(Beginning of SUPPLIED DATA)
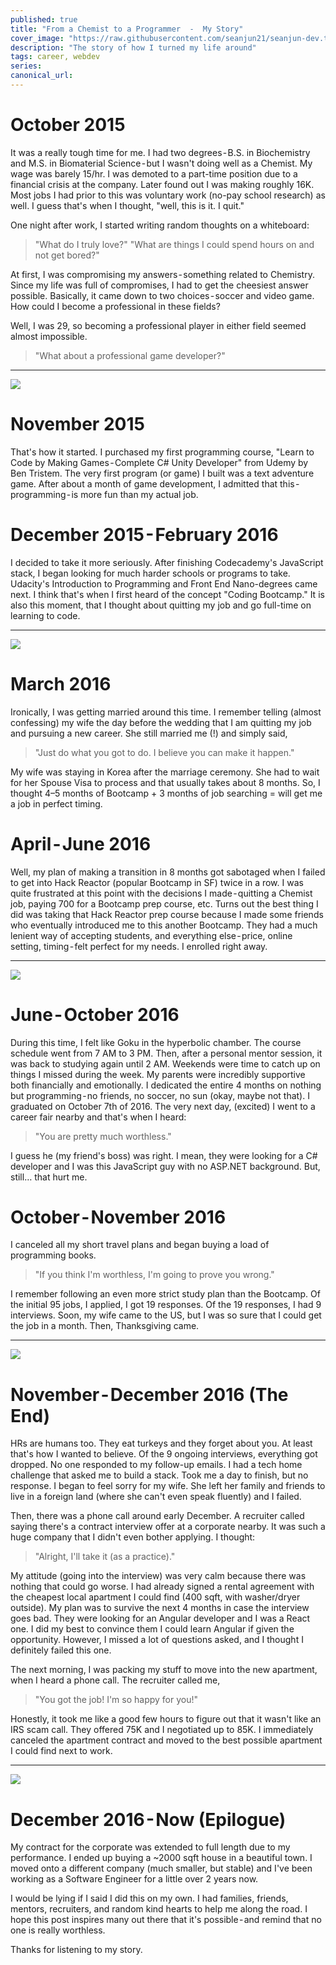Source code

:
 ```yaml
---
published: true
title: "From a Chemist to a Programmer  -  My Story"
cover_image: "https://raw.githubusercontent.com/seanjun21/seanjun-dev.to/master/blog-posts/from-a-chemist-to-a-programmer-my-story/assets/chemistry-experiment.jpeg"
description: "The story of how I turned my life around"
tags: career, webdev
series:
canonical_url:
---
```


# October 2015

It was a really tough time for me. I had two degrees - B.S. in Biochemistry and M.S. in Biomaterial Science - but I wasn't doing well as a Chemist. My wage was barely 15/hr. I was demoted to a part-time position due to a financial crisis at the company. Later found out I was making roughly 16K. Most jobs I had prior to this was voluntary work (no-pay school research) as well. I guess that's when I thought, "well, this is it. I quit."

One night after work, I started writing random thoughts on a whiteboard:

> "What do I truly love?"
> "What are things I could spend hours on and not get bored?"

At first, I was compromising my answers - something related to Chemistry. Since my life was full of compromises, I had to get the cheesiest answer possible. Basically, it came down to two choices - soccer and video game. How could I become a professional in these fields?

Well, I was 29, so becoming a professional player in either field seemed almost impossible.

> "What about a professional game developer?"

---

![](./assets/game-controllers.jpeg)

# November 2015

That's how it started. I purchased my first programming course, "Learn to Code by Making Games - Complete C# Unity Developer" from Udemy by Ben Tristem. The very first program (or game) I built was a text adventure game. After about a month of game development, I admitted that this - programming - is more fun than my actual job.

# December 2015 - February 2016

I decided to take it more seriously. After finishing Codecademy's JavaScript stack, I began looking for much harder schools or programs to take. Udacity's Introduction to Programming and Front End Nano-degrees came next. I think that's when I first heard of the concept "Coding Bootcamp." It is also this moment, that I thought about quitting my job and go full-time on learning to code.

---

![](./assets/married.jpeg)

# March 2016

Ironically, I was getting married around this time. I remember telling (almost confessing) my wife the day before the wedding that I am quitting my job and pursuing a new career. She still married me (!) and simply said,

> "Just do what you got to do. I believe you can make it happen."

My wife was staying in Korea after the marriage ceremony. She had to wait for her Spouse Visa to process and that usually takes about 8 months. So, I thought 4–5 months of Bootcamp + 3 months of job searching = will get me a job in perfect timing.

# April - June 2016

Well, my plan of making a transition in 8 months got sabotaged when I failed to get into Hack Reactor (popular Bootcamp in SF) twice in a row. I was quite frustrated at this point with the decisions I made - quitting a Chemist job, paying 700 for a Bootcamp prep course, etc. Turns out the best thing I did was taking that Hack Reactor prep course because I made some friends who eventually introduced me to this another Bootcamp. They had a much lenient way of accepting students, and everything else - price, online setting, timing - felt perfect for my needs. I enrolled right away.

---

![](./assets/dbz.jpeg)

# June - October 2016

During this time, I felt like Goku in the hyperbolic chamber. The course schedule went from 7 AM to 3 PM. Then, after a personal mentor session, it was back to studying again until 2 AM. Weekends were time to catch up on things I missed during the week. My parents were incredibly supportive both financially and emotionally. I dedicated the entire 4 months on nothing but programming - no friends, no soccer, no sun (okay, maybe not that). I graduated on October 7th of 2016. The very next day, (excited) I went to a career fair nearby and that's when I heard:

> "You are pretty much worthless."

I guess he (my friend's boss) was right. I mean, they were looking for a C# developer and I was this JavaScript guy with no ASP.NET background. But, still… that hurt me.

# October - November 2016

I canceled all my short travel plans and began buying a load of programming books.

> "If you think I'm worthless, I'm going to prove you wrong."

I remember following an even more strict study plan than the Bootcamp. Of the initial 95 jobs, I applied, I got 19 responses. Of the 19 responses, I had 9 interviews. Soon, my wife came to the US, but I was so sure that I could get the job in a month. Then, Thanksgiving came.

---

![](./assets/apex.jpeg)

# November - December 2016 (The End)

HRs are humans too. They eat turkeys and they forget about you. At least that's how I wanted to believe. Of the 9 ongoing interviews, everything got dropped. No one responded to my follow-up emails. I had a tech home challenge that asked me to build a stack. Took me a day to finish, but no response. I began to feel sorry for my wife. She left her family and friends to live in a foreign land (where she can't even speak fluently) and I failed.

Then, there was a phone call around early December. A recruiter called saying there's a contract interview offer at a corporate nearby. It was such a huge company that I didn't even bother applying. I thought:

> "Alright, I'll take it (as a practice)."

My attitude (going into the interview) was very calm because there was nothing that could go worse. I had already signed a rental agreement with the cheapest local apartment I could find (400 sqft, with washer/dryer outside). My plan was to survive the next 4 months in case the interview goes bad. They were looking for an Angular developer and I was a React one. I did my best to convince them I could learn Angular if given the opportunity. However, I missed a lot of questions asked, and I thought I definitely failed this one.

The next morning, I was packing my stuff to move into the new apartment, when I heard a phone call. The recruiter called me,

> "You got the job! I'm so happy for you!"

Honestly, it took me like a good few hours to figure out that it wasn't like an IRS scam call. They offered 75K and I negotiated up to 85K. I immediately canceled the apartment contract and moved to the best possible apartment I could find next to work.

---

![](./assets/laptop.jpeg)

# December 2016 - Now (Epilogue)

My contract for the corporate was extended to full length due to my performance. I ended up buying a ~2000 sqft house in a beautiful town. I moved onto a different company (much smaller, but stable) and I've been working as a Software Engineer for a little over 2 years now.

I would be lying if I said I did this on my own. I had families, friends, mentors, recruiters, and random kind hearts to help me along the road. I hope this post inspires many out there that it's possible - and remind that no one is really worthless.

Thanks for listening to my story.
(End of SUPPLIED DATA)
(Beginning of SUPPLIED DATA)
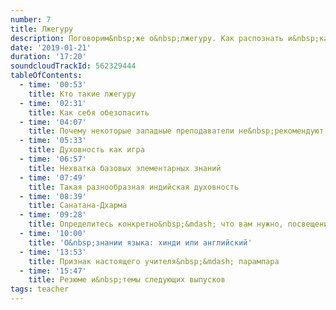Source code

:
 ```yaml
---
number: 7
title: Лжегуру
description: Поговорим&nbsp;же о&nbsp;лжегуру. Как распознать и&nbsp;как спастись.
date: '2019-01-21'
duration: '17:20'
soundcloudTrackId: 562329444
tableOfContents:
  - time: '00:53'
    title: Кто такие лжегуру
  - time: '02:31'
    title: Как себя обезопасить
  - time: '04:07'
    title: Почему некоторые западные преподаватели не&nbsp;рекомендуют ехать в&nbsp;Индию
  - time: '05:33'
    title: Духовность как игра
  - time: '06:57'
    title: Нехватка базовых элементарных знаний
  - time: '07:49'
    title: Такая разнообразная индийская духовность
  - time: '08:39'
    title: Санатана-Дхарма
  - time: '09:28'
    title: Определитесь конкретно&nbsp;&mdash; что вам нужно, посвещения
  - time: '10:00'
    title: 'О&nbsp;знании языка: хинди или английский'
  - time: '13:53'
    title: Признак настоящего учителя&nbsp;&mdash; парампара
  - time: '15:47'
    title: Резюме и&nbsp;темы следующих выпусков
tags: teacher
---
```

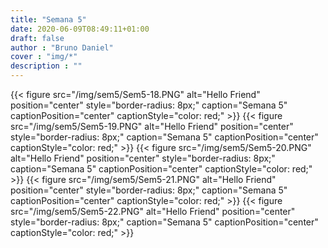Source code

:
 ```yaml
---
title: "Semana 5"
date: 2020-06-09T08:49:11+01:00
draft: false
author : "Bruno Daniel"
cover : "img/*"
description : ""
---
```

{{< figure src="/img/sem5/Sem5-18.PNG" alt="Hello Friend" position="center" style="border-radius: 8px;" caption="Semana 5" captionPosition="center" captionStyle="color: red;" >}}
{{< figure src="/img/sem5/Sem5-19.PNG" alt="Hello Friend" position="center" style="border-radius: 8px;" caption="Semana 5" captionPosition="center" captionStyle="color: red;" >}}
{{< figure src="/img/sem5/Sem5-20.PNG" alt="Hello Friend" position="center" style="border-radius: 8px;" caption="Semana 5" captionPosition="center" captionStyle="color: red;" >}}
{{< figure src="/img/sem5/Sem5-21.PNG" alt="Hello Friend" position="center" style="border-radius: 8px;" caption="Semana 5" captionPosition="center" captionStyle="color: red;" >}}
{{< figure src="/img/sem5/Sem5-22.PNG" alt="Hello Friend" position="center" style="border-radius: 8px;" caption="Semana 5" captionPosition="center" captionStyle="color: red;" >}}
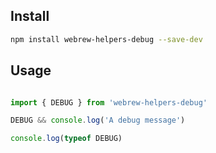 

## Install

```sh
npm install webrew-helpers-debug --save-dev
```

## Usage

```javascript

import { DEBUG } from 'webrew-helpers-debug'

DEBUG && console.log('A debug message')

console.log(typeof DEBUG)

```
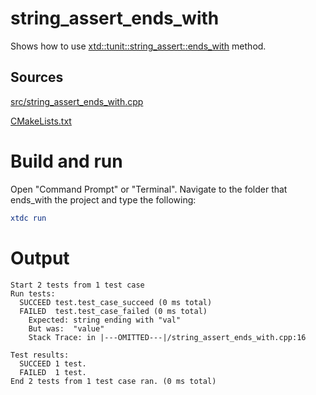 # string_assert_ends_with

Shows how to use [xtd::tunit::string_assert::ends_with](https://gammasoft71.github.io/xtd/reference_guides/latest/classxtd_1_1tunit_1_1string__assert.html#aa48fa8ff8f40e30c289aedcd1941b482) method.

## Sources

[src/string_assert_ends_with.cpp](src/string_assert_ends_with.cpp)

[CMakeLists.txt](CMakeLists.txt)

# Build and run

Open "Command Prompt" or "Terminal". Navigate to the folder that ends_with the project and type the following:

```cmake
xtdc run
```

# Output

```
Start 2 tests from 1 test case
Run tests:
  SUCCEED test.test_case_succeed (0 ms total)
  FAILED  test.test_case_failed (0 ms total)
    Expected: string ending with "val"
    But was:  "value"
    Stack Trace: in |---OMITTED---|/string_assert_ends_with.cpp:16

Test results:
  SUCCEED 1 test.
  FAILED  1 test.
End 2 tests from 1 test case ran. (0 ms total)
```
(End of SUPPLIED DATA)
(Beginning of SUPPLIED DATA)
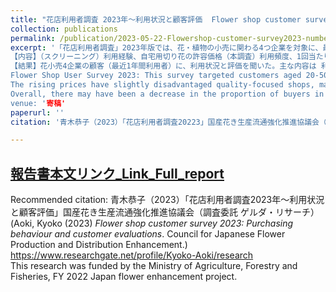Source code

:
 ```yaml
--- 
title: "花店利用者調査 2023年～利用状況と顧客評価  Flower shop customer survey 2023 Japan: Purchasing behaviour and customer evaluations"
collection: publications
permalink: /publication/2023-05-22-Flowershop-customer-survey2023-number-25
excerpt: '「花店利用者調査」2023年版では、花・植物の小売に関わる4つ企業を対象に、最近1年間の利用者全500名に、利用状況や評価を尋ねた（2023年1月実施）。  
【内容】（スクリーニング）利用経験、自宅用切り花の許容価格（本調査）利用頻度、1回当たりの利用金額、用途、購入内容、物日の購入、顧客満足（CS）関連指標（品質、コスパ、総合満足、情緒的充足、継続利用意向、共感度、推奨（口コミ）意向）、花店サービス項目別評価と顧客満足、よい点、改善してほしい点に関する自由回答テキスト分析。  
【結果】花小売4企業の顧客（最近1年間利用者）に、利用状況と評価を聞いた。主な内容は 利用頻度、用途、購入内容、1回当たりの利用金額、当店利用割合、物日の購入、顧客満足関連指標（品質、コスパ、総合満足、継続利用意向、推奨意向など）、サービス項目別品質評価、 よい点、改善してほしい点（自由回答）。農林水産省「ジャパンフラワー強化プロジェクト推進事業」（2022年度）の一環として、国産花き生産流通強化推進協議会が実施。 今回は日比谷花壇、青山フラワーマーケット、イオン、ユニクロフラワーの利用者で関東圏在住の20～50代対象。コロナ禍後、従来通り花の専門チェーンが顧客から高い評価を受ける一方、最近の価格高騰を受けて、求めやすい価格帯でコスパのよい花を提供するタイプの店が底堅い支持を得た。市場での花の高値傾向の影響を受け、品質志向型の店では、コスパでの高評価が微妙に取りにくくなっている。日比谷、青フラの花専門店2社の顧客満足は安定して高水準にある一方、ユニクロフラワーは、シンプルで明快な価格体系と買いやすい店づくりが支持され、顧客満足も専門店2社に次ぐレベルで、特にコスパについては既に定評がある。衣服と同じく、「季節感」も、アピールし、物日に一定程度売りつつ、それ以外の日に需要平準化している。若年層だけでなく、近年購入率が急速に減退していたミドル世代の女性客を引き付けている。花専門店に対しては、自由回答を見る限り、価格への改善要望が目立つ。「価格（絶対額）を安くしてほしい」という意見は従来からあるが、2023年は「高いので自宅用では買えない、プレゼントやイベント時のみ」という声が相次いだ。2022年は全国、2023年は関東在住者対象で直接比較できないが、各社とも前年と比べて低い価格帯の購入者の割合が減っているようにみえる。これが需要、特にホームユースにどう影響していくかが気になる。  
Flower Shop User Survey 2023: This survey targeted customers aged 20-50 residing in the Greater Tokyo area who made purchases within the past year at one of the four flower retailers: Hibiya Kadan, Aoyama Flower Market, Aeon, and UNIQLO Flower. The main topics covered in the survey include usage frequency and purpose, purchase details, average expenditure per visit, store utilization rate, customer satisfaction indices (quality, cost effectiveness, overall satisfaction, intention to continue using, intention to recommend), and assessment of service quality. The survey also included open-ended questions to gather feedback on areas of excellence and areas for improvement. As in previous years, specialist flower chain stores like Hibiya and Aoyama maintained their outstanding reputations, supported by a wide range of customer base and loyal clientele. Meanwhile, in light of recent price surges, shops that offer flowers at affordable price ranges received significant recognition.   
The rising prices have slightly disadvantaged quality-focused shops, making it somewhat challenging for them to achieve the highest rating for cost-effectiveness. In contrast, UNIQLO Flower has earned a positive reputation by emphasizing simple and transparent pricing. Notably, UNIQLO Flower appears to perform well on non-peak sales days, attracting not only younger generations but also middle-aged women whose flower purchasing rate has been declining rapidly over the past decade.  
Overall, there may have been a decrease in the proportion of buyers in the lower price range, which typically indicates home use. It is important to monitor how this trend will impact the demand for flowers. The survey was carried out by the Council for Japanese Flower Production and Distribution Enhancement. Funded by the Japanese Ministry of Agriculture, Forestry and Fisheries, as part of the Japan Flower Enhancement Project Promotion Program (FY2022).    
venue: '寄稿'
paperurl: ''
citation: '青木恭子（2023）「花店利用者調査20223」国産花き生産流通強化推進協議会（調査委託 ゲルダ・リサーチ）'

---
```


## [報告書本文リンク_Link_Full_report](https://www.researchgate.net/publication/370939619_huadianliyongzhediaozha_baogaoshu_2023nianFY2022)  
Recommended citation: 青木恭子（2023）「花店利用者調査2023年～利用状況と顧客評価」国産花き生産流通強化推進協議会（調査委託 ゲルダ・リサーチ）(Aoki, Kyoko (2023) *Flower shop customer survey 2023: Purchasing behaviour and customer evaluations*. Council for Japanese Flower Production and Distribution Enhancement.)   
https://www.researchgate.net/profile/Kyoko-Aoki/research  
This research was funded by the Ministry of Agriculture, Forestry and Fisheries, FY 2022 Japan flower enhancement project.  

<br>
(End of SUPPLIED DATA)
WORK REQUEST: Reproduce exactly the entries above, limited to the lines from the one with "I decided to" through the one with "# June - October 2016", both included.

RESPONSE TO THIS TASK:
I decided to take it more seriously. After finishing Codecademy's JavaScript stack, I began looking for much harder schools or programs to take. Udacity's Introduction to Programming and Front End Nano-degrees came next. I think that's when I first heard of the concept "Coding Bootcamp." It is also this moment, that I thought about quitting my job and go full-time on learning to code.

---

![](./assets/married.jpeg)

# March 2016

Ironically, I was getting married around this time. I remember telling (almost confessing) my wife the day before the wedding that I am quitting my job and pursuing a new career. She still married me (!) and simply said,

> "Just do what you got to do. I believe you can make it happen."

My wife was staying in Korea after the marriage ceremony. She had to wait for her Spouse Visa to process and that usually takes about 8 months. So, I thought 4–5 months of Bootcamp + 3 months of job searching = will get me a job in perfect timing.

# April - June 2016

Well, my plan of making a transition in 8 months got sabotaged when I failed to get into Hack Reactor (popular Bootcamp in SF) twice in a row. I was quite frustrated at this point with the decisions I made - quitting a Chemist job, paying 700 for a Bootcamp prep course, etc. Turns out the best thing I did was taking that Hack Reactor prep course because I made some friends who eventually introduced me to this another Bootcamp. They had a much lenient way of accepting students, and everything else - price, online setting, timing - felt perfect for my needs. I enrolled right away.

---

![](./assets/dbz.jpeg)

# June - October 2016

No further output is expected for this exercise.